Recall: the end-to-end trace + delivery semantics + why CDC.
the hops + at-least-once/upsert + dual-write, then reveal
Trace (bob.users → auth.users): ① change → ② capture (WAL/ slot/publication/pgoutput → source connector) → ③ Avro topic local.manabie.bob.public.users → ④ transform (warehouse: ksqlDB stream→table→join→dim_user; sync: skip) → ⑤ apply (sink unwrap+route $5 → JDBC upsert on user_id → auth DB; reconciled by hephaestus) → ⑥ auth.users updated. Delivery: at-least-once (no exactly-once config); safe because the sink upsert is idempotent → at-least-once + idempotent = effectively-once. Per-key ordering holds (keyed by PK, ordered in the partition, last-write-wins). Why CDC: avoids the dual-write problem (DB write + separate publish can half-fail → drift); CDC derives the event from the committed WAL = one source of truth. App cousin: the outbox pattern (outboxevents golib).

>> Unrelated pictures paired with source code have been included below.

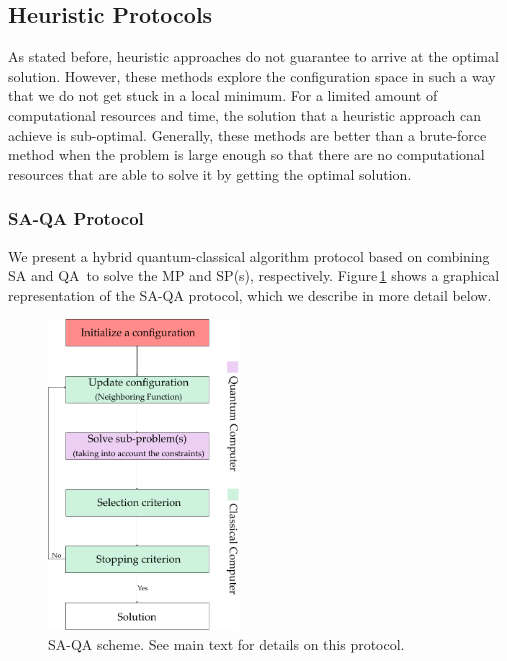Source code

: \subsection{Heuristic Protocols}
As stated before, heuristic approaches do not guarantee to arrive at the optimal solution. However, these methods explore the configuration space in such a way that we do not get stuck in a local minimum. For a limited amount of computational resources and time, the solution that a heuristic approach can achieve is sub-optimal. Generally, these methods are better than a brute-force method when the problem is large enough so that there are no computational resources that are able to solve it by getting the optimal solution.
\subsubsection{SA-QA Protocol}
We present a hybrid quantum-classical algorithm protocol based on combining SA and QA\,\cite{Ding2019ImplementationDesign} to solve the MP and SP(s), respectively. Figure\,\ref{fig:SA_QAProtocol} shows a graphical representation of the SA-QA protocol, which we describe in more detail below. 
\begin{figure}[H]
\centering
\includegraphics[width=0.45\textwidth]{Figures/SAQAProtocol.pdf} 
\caption{SA-QA scheme. See main text for details on this protocol.}
\label{fig:SA_QAProtocol}
\end{figure}
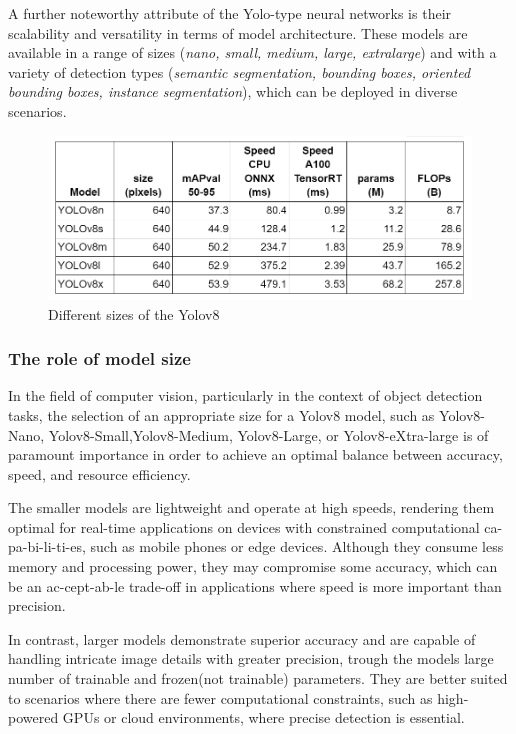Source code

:A further noteworthy attribute of the Yolo-type neural networks is their scalability and versatility in terms of model architecture.
These models are available in a range of sizes (\textit{nano, small, medium, large, extralarge}) and with a variety of detection types (\textit{semantic segmentation, bounding boxes,
oriented bounding boxes, instance segmentation}), which can be deployed in diverse scenarios.




\begin{figure}[ht]
\includegraphics[width=1.0\textwidth]{figures/table1}
\caption{Different sizes of the Yolov8~\cite{githubGitHubUltralyticsultralytics}}
\label{fig:tableofsizes}
\end{figure}

\subsubsection{The role of model size}\label{subsubsec:model-size}
In the field of computer vision, particularly in the context of object detection tasks, the selection of an appropriate size for a
Yolov8 model, such as Yolov8-Nano, Yolov8-Small,Yolov8-Medium,  Yolov8-Large, or Yolov8-eXtra-large is of paramount importance in order to achieve an optimal balance between accuracy, speed, and resource efficiency.

The smaller models are lightweight and operate at high speeds, rendering them optimal for real-time applications on devices with constrained computational ca-pa-bi-li-ti-es, such as mobile phones or edge devices.
Although they consume less memory and processing power, they may compromise some accuracy, which can be an ac-cept-ab-le trade-off in applications where speed is more important than precision.

In contrast, larger models demonstrate superior accuracy and are capable of handling intricate image details with greater precision, trough the models large number of trainable and frozen(not trainable) parameters.
They are better suited to scenarios where there are fewer computational constraints, such as high-powered GPUs or cloud environments, where precise detection is essential.

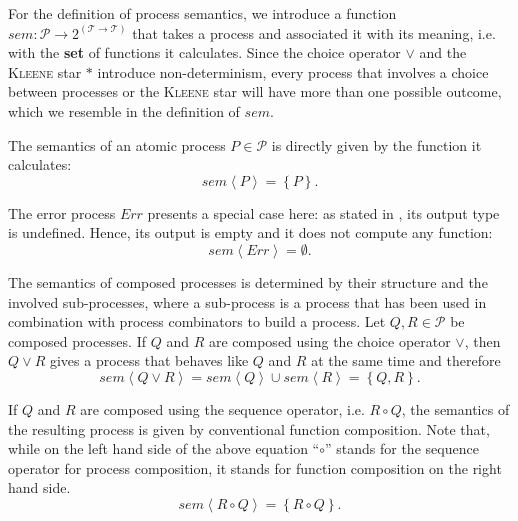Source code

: For the definition of process semantics, we introduce a function $sem \colon \mathcal{P} \to 2^{\left( \mathcal{T} \to \mathcal{T} \right)}$ that takes a process and associated it with its meaning, i.e. with the \textbf{set} of functions it calculates. Since the choice operator $\vee$ and the \textsc{Kleene} star $*$ introduce non-determinism, every process that involves a choice between processes or the \textsc{Kleene} star will have more than one possible outcome, which we resemble in the definition of $sem$.

The semantics of an atomic process $P \in \mathcal{P}$ is directly given by the function it calculates:
\begin{equation}
  \label{eqn:sem_atomic}
  sem \left\langle P \right\rangle = \left\{ P \right\}.
\end{equation}

The error process $Err$ presents a special case here: as stated in , its output type is undefined. Hence, its output is empty and it does not compute any function:
\begin{equation}
  \label{eqn:sem_error}
  sem \left\langle Err \right\rangle = \emptyset.
\end{equation}

The semantics of composed processes is determined by their structure and the involved sub-processes, where a sub-process is a process that has been used in combination with process combinators to build a process. Let $Q, R \in \mathcal{P}$ be composed processes. If $Q$ and $R$ are composed using the choice operator $\vee$, then $Q \vee R$ gives a process that behaves like $Q$ and $R$ at the same time and therefore
\begin{equation}
  \label{eqn:sem_choice}
  sem \left\langle Q \vee R \right\rangle = sem \left\langle Q \right\rangle \cup sem \left\langle R \right\rangle = \left\{ Q, R \right\}.
\end{equation}

If $Q$ and $R$ are composed using the sequence operator, i.e. $R \circ Q$, the semantics of the resulting process is given by conventional function composition. Note that, while on the left hand side of the above equation \enquote{$\circ$} stands for the sequence operator for process composition, it stands for function composition on the right hand side.
\begin{equation}
  \label{eqn:sem_sequence}
  sem \left\langle R \circ Q \right\rangle = \left\{ R \circ Q \right\}.
\end{equation}

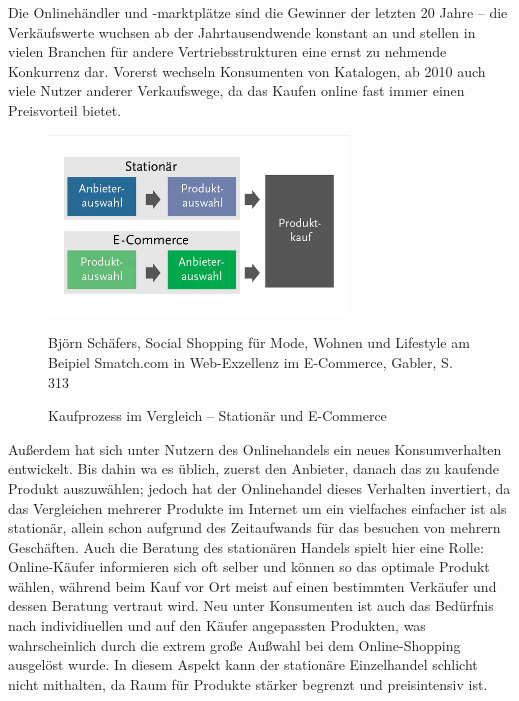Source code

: Die Onlinehändler und -marktplätze sind die Gewinner der letzten 20 Jahre – die Verkäufswerte wuchsen ab der Jahrtausendwende konstant an und stellen in vielen Branchen für andere Vertriebsstrukturen eine ernst zu nehmende Konkurrenz dar\cite{wolf}. Vorerst wechseln Konsumenten von Katalogen, ab 2010 auch viele Nutzer anderer Verkaufswege, da das Kaufen online fast immer einen Preisvorteil bietet\cite[S. 31]{Graf}.
\begin{figure}[h]
    \begin{center}
        \includegraphics[width=8cm]{media/Fabian-konsumwandel.png}
        \caption{Kaufprozess im Vergleich – Stationär und E-Commerce}
        \label{konsumwandel}
        \bildquelle Björn Schäfers, Social Shopping für Mode, Wohnen und Lifestyle am Beipiel Smatch.com in Web-Exzellenz im E-Commerce, Gabler, S. 313 %
    \end{center}
\end{figure} 
Außerdem hat sich unter Nutzern des Onlinehandels ein neues Konsumverhalten entwickelt. Bis dahin wa es üblich, zuerst den Anbieter, danach das zu kaufende Produkt auszuwählen; jedoch hat der Onlinehandel dieses Verhalten invertiert, da das Vergleichen mehrerer Produkte im Internet um ein vielfaches einfacher ist als stationär, allein schon aufgrund des Zeitaufwands für das besuchen von mehrern Geschäften\cite[S 22f]{Graf}. Auch die Beratung des stationären Handels spielt hier eine Rolle: Online-Käufer informieren sich oft selber und können so das optimale Produkt wählen, während beim Kauf vor Ort meist auf einen bestimmten Verkäufer und dessen Beratung vertraut wird\cite[S. 15f]{evilcom}.
Neu unter Konsumenten ist auch das Bedürfnis nach individiuellen und auf den Käufer angepassten Produkten\cite[S. 43]{Nitt}, was wahrscheinlich durch die extrem große Außwahl bei dem Online-Shopping ausgelöst wurde. In diesem Aspekt kann der stationäre Einzelhandel schlicht nicht mithalten, da Raum für Produkte stärker begrenzt und preisintensiv ist.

🎯 Interview one-liner "What delivery guarantees does your CDC pipeline give?" → "At-least-once. We don't use exactly-once — instead the sinks upsert on the primary key, so a redelivered change is a no-op: at-least-once plus idempotent apply gives an effectively-once result, with per-key ordering preserved. And CDC itself solves the dual-write problem — the event is derived from the committed WAL, so there's no separate publish to fall out of sync."
Last lesson: operating the pipeline — adding a table, monitoring, self-healing — and the whole-course recap. Ask me to trace a change on the warehouse stack if you'd like to see the ksqlDB hop in the flow.

1. Confluent — JDBC sink (idempotent upserts). In-repo: the full trace across bob.jsonbob_to_auth_users.json.

2. Debezium — outbox pattern. In-repo: internal/golibs/outboxevents/.